Il rimprovero popolare alla ragione che fu il voto della Gran Bretagna di lasciare l'Unione Europea è un campanello d'allarme. Il nostro mondo richiede un ripensamento urgente del progresso sociale. Le scienze, le scienze sociali e le discipline umanistiche dovrebbero collaborare e aprire i loro programmi di ricerca per l'impegno pubblico e il dialogo interdisciplinare per lavorare verso una varietà di possibili soluzioni per affrontare i problemi del nostro tempo.
Nel dibattito sulle conseguenze della Brexit, l'UE è spesso confusa con l'Europa. Ma l'inizio della governance internazionale con una forte prospettiva europea è arrivato molto prima - durante il diciannovesimo secolo - con l'industrializzazione e la globalizzazione. L'UE è quindi parte di un più ampio processo di "europeizzazione" che coinvolge una rete di molteplici organizzazioni e dipendenze. Lasciare l'UE non significa lasciare l'Europa.

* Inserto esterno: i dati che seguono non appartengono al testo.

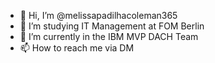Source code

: - 👋 Hi, I’m @melissapadilhacoleman365
- 👀 I’m studying IT Management at FOM Berlin
- 🌱 I’m currently in the IBM MVP DACH Team 
- 📫 How to reach me via DM 

<!---
melissapadilhacoleman365/melissapadilhacoleman365 is a ✨ special ✨ repository because its `README.md` (this file) appears on your GitHub profile.
You can click the Preview link to take a look at your changes.
--->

Le deliberazioni sul futuro dell'Europa dovrebbero quindi guardare più ampiamente alla questione cruciale su come organizzare e gestire i flussi internazionali di merci, persone, informazioni, pandemie e inquinamento - inevitabili nel nostro mondo globalizzato.
Molti hanno giustamente criticato l'UE per il suo carattere tecnocratico. Eppure questo è presente in tutte le organizzazioni internazionali - dalle Nazioni Unite e dal Consiglio d'Europa all'Agenzia spaziale europea e al CERN, il laboratorio europeo di fisica delle particelle. Questi organi sono stati costruiti sulla convinzione del dominio degli esperti - persone come noi - il nostro processo decisionale razionale e, se siamo onesti, la nostra preferenza per evitare deliberate deliberazioni politiche e pubbliche.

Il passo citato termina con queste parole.